Data excerpts
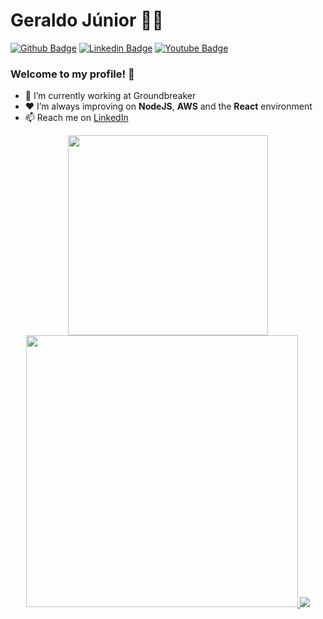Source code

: # Geraldo Júnior 👨‍💻

[![Github Badge](https://img.shields.io/badge/-Github-000?style=flat-square&logo=Github&logoColor=white&link=https://github.com/gerjunior)](https://github.com/gerjunior) [![Linkedin Badge](https://img.shields.io/badge/-LinkedIn-blue?style=flat-square&logo=Linkedin&logoColor=white&link=https://www.linkedin.com/in/gerjunior/)](https://www.linkedin.com/in/gerjunior/) [![Youtube Badge](https://img.shields.io/youtube/views/1WVcZg9BWSM?label=Youtube&style=social)](https://www.youtube.com/watch?v=1WVcZg9BWSM)

### Welcome to my profile! 👋

- 👤 I’m currently working at Groundbreaker 
- ❤ I’m always improving on **NodeJS**, **AWS** and the **React** environment
- 📫 Reach me on [LinkedIn](https://www.linkedin.com/in/gerjunior/)


<p align="center">
  <a href="https://github.com/anuraghazra/github-readme-stats">
    <img
      width="320"
      src="https://github-readme-stats.vercel.app/api/top-langs/?username=gerjunior&theme=dracula&custom_title=gerjunior's%20week%20top%20langs"
    />
  </a>
  
  <a href="https://github.com/anuraghazra/github-readme-stats">
    <img
      width="435"
      src="https://github-readme-stats.vercel.app/api/wakatime?username=Gerjunior&theme=dracula&custom_title=gerjunior's%20week%20status"
    />
  </a>
  
  <a href="https://github.com/anuraghazra/github-readme-stats">
    <img
      src="https://github-readme-stats.vercel.app/api?username=gerjunior&count_private=true&show_icons=true&custom_title=gerjunior's%20Github%20status&hide=issues&count_private=true&theme=dracula"
    />
  </a>
</p>




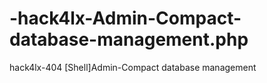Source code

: # -hack4lx-Admin-Compact-database-management.php
hack4lx-404 [Shell]Admin-Compact database management
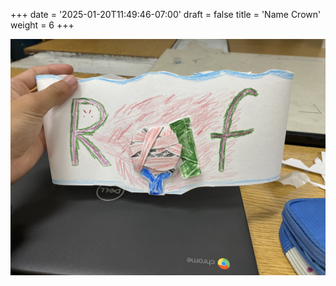 +++
date = '2025-01-20T11:49:46-07:00'
draft = false
title = 'Name Crown'
weight = 6
+++

![raf name crown](IMG_1821.jpg)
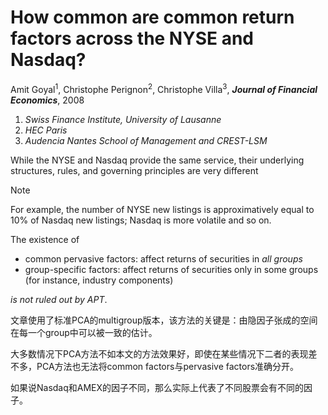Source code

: # How common are common return factors across the NYSE and Nasdaq?
Amit Goyal<sup>1</sup>, Christophe Perignon<sup>2</sup>, Christophe Villa<sup>3</sup>, ***Journal of Financial Economics***, 2008

1. *Swiss Finance Institute, University of Lausanne*
2. *HEC Paris*
3. *Audencia Nantes School of Management and CREST-LSM*

While the NYSE and Nasdaq provide the same service, their underlying structures, rules, and governing principles are very different

> [!NOTE]
> For example, the number of NYSE new listings is approximatively equal to 10% of Nasdaq new listings; Nasdaq is more volatile and so on.


The existence of 

- common pervasive factors: affect returns of securities in *all groups*
- group-specific factors: affect returns of securities only in some groups (for instance, industry components)

*is not ruled out by APT*.


文章使用了标准PCA的multigroup版本，该方法的关键是：由隐因子张成的空间在每一个group中可以被一致的估计。

大多数情况下PCA方法不如本文的方法效果好，即使在某些情况下二者的表现差不多，PCA方法也无法将common factors与pervasive factors准确分开。


如果说Nasdaq和AMEX的因子不同，那么实际上代表了不同股票会有不同的因子。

What you will do: Copy nothing but the lines from the top of the data down to the line containing "- ❤ I’m always", and leave the pictures out.

Problem solution:
Source code

: # Geraldo Júnior 👨‍💻

[![Github Badge](https://img.shields.io/badge/-Github-000?style=flat-square&logo=Github&logoColor=white&link=https://github.com/gerjunior)](https://github.com/gerjunior) [![Linkedin Badge](https://img.shields.io/badge/-LinkedIn-blue?style=flat-square&logo=Linkedin&logoColor=white&link=https://www.linkedin.com/in/gerjunior/)](https://www.linkedin.com/in/gerjunior/) [![Youtube Badge](https://img.shields.io/youtube/views/1WVcZg9BWSM?label=Youtube&style=social)](https://www.youtube.com/watch?v=1WVcZg9BWSM)

### Welcome to my profile! 👋

- 👤 I’m currently working at Groundbreaker 
- ❤ I’m always improving on **NodeJS**, **AWS** and the **React** environment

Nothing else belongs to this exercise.